The reality of poverty and hunger face us every day.  The news media lives on the principle that "If it bleeds, it leads."  The reality of poverty is a "bleeder" to the news media.  However, I am burdened by the fact that some Christians have gone to church for years and yet are in living in spiritual poverty  --  they are spiritually impoverished.  And in many cases they have been that way for so long that they are used to it and don't realize what it is to be fed a solid, spiritual meal.

You've probably heard the illustration about a live frog dying in a pot.  How can a live frog die in a pot? -- you may ask.  If the heat is gradually increased a little bit at a time the frog will eventually cook to death.  He didn't realize that he was dying a slow death. 

I believe that the same thing can happen in a church.  Over a period of time, if a church member doesn't receive solid spiritual meals, they will die a slow spiritual death.

Why do some churches grow while others struggle to stay on the map?  

I have often used the illustration of a restaurant to explain a spiritually healthy church.  After all, the church is where we receive spiritual meals. Some restaurants specialize in fast food or "junk" food, but it doesn't provide a nutritious or healthy meal.  A good meal is a bit more costly, but we've only got one body.  It is the same with our "Spirit."   Feeding my spirit may cost me and others something, but in the end it is well worth the experience and investment.  

Let's ask the question again, "Why do some restaurants (churches) thrive while others are here today and gone tomorrow?"  

Growth of the Early Church

Acts 2:41-42  Then they that gladly received his word were baptized: and the same day there were added unto them about three thousand souls.  And they continued stedfastly in the apostles' doctrine and fellowship, and in breaking of bread, and in prayers. 
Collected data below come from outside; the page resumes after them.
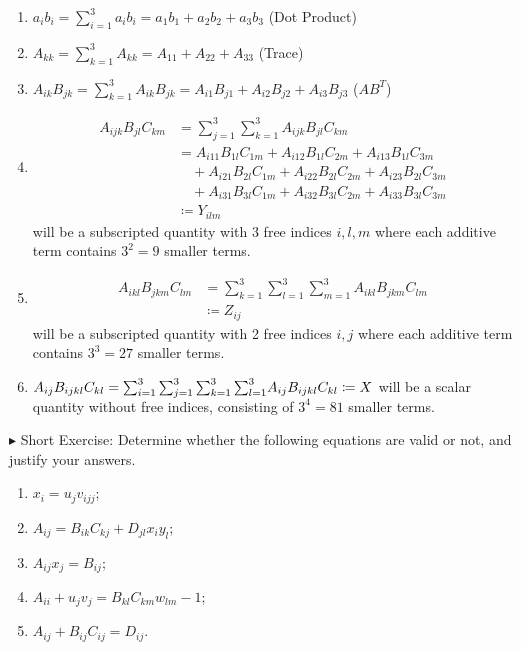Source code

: \begin{enumerate}
    \item $a_ib_i = \sum_{i=1}^3 a_ib_i = a_1b_1 + a_2b_2 + a_3b_3$ (Dot Product)
    \item $A_{kk} = \sum_{k=1}^3 A_{kk} = A_{11} + A_{22} + A_{33}$ (Trace)
    \item $A_{ik}B_{jk} = \sum_{k=1}^3 A_{ik}B_{jk} = A_{i1}B_{j1} + A_{i2}B_{j2} + A_{i3}B_{j3}$ ($AB^T$)
    \item \begin{align*}
    A_{ijk}B_{jl}C_{km} &= \sum_{j=1}^3 \sum_{k=1}^3 A_{ijk}B_{jl}C_{km} \\
    &= A_{i11}B_{1l}C_{1m} + A_{i12}B_{1l}C_{2m} + A_{i13}B_{1l}C_{3m} \\
    &\quad + A_{i21}B_{2l}C_{1m} + A_{i22}B_{2l}C_{2m} + A_{i23}B_{2l}C_{3m} \\
    &\quad + A_{i31}B_{3l}C_{1m} + A_{i32}B_{3l}C_{2m} + A_{i33}B_{3l}C_{3m} \\
    &\coloneq Y_{ilm}
    \end{align*}
    will be a subscripted quantity with 3 free indices $i, l, m$ where each additive term contains $3^2 = 9$ smaller terms.
    \item \begin{align*}
    A_{ikl}B_{jkm}C_{lm} &= \sum_{k=1}^3 \sum_{l=1}^3 \sum_{m=1}^3 A_{ikl}B_{jkm}C_{lm} \\
    &\coloneq Z_{ij}
    \end{align*}
    will be a subscripted quantity with 2 free indices $i, j$ where each additive term contains $3^3 = 27$ smaller terms.
    \item $A_{ij}B_{ijkl}C_{kl} = \smash{\sum_{i=1}^3 \sum_{j=1}^3 \sum_{k=1}^3 \sum_{l=1}^3} A_{ij}B_{ijkl}C_{kl} \coloneq X$ will be a scalar quantity without free indices, consisting of $3^4 = 81$ smaller terms.
\end{enumerate}
$\blacktriangleright$ Short Exercise: Determine whether the following equations are valid or not, and justify your answers.\footnotemark
\begin{enumerate}
    \item $x_i = u_jv_{ijj}$;
    \item $A_{ij} = B_{ik}C_{kj} + D_{jl}x_iy_l$;
    \item $A_{ij}x_j = B_{ij}$;
    \item $A_{ii} + u_jv_j = B_{kl}C_{km}w_{lm} - 1$;
    \item $A_{ij} + B_{ij}C_{ij} = D_{ij}$.
\end{enumerate}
Here are some thoughts that can parallel a fine restaurant and a church experience:

  • Service is friendly and finding a table is relatively quick and painless being able to choose a seat where I am most comfortable.
  • I don't have to stand for long periods of time.
  • There is someone who ushers me to my table, makes sure that I feel welcomed and appreciated, provides me with a menu, water and silverware and if I need a pen, it works.
  • The waiter/waitress and menu use a language that I understand.
  • The menu is easy to follow and has a variety of dishes from which to choose.
  • Menus frequently undergo change to add variety and meet the needs of the customers.
  • I am not pestered during my meal.
  • Children are provided with meaningful things to occupy their attention and given a menu just suited for them.
  • Young children are hopefully not crawling under my table, throwing things on the floor, or yelling or screaming with no parental intervention.
  • The menu is not just read to me but explained in terms that I understand and that add spice and interest to which I can relate.
  • Humor and friendly banter, but not overdone, season the experience.
  • Meals are fresh, hot and well-balanced.
  • Recipes are original and not rip-offs of some other cook or restaurant.
  • There are a variety of meals served and each one has a unique creativity.
  • Music fits the environment and eating experience.
  • I am not given more to eat than I can handle and I am not given less than what I need.
  • I don't feel pressured to stay beyond the normal time it takes to eat comfortably and I am not rushed to leave before I have comfortably eaten.
  • I am given the opportunity to freely and privately share my feelings about my experience.
  • As I leave, there is a bowl of mints to help with digestion and bad breath.

If it was a good experience, I'll be back.